As our culture continues its relentless degeneration into secularism and paganism, many of us grapple for the optimum means of both promoting and defending Christianity. One could say that the world is fast becoming as barbaric as that of the first Christians. The latter concentrated on the person of Jesus Christ: His Life Death and Resurrection. This was most effective in communicating Christianity to the outside world. Perhaps we should follow the example of the first Christians.

Many Christians of today diligently practice their faith but are vulnerable to secularisation because of a lack of knowledge of the historical reality of Jesus.
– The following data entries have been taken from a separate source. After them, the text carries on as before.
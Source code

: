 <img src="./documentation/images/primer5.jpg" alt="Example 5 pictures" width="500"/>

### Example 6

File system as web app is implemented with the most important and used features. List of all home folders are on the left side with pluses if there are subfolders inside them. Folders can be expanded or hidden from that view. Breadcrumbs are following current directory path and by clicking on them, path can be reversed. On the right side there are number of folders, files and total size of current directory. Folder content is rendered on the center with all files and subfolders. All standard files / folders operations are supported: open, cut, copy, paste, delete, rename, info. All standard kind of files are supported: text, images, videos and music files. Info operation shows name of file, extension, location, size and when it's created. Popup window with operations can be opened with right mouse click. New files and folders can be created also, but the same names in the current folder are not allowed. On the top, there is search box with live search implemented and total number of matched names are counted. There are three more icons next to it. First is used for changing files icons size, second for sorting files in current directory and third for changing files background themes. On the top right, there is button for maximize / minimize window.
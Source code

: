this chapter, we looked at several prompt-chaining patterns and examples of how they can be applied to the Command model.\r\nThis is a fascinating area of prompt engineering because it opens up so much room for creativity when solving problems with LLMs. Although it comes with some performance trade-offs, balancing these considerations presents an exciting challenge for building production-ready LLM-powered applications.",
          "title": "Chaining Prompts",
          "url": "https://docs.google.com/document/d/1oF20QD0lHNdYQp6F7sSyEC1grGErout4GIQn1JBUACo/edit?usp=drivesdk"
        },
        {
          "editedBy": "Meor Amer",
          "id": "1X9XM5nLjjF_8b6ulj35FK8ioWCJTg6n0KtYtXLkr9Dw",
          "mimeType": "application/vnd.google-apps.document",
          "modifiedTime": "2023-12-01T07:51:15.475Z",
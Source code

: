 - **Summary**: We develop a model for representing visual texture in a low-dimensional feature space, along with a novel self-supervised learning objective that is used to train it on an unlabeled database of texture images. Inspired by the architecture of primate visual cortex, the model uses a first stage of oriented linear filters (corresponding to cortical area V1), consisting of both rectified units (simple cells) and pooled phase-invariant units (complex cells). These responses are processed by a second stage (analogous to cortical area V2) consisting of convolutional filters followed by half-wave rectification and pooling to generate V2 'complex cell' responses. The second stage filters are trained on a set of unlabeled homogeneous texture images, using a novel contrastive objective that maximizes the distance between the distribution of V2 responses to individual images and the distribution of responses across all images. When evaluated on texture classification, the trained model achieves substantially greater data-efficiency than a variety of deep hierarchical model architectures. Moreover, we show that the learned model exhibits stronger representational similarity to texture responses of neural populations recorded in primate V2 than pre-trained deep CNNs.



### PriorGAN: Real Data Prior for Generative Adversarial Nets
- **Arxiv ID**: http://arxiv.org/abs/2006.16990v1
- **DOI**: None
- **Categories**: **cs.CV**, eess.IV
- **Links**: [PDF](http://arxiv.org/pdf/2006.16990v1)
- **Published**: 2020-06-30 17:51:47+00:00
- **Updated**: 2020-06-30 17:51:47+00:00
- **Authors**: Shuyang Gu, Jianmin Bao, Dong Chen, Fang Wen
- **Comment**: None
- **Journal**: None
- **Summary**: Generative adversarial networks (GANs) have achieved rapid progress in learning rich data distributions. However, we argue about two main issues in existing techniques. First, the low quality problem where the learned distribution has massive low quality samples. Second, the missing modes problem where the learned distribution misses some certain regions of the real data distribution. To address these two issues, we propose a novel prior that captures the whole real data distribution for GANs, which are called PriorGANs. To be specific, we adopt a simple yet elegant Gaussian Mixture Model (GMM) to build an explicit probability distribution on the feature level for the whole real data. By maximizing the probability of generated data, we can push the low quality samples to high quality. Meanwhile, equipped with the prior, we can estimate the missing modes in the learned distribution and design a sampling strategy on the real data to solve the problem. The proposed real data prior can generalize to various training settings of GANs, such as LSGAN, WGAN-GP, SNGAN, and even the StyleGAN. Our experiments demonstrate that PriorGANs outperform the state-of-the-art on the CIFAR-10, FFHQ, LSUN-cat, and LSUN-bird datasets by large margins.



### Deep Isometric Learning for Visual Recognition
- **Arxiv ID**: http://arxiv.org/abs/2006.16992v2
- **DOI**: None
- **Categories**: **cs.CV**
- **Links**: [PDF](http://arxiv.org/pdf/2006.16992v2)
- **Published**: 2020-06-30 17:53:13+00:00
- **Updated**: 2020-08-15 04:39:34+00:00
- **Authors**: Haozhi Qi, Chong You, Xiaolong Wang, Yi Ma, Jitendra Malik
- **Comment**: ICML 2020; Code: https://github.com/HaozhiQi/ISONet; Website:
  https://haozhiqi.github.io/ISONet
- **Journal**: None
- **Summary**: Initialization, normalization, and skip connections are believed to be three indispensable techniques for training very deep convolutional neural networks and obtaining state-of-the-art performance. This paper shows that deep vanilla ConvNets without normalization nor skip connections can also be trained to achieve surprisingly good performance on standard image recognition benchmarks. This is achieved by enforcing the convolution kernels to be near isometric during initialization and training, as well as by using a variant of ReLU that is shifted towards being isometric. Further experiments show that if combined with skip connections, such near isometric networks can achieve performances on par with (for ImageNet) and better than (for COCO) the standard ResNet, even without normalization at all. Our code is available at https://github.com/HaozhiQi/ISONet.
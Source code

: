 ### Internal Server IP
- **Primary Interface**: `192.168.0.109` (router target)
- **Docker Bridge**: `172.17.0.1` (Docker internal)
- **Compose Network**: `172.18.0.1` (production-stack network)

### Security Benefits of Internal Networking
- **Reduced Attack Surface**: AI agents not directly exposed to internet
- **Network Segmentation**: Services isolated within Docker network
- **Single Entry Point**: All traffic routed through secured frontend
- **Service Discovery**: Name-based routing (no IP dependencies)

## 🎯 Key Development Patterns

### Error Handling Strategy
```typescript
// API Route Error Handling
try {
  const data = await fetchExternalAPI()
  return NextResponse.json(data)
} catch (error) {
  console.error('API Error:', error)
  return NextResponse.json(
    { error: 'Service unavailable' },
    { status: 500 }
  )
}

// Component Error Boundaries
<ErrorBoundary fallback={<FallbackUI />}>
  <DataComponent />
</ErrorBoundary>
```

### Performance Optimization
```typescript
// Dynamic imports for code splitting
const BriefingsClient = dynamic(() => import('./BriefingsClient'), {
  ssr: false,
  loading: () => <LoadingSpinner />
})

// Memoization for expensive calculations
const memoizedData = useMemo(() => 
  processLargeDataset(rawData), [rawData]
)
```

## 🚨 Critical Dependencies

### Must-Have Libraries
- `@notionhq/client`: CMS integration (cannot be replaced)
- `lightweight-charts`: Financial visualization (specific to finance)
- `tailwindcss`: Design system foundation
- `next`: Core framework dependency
It is hoped that this book will be widely promoted to remedy this situation.



Jesus, Man or Myth?

By Carsten Peter Thiede

A Lion Book, Oxford, 2005

www.lionhudson.com/

Price in UK £6.99 ISBN 0 7459 5147 3

Ordering in UK: Maston Book Services. Tel 01235 465500

Ordering outside UK. Please email: enquiries@lionhudson.com


Review by Douglas Lancashire

In this slender (158 page) book, Professor Thiede has sought to present to the serious reader, anxious to make his or her way through the blizzard of differing views and judgements currently in circulation regarding the person of Jesus and the origins of Christianity, with a convincing account of the reality of the man, and of the trustworthiness of the sources upon which we have to depend for our primary information.

Employing all his profound scholarship, and drawing on his long experience as an exponent of New Testament history and expert in the fields of Papyrology and Archaeology, Professor Thiede leads the reader through such issues as the historical existence of Jesus; his place in Jewish tradition; his death and resurrection, and his self-evaluation, while, at the same time, pointing to the absurdities of the kind of pseudo-historical writing exemplified in Dan Brown’s The Da Vinci Code and the highly questionable scholarship of Jesus scholars who have attached themselves in recent times to the so-called ‘Jesus Seminar’.

Moving deftly through his field, yet not subjecting the layman to the great quantities of footnotes that would normally accompany such a study, Thiede applies all the rigour of a scientifically-minded scholar to the examination of internal and external evidence available to him to present the reader with a convincing defence of his source materials and of the reliability of the account they give of the life and times of Jesus.

This is a book which every Christian should read to deepen his or her understanding of the Christian scriptures, and which can be recommended to every serious seeker for reliable information on the man who stands at the centre of Christianity. A differing denominational allegiance may cause the author, in one or two instances, to seem to deviate, in his conclusions, from what is normally accepted as Catholic teaching. This should not, however, be allowed to detract from the undoubted overall value of his work for all Christians.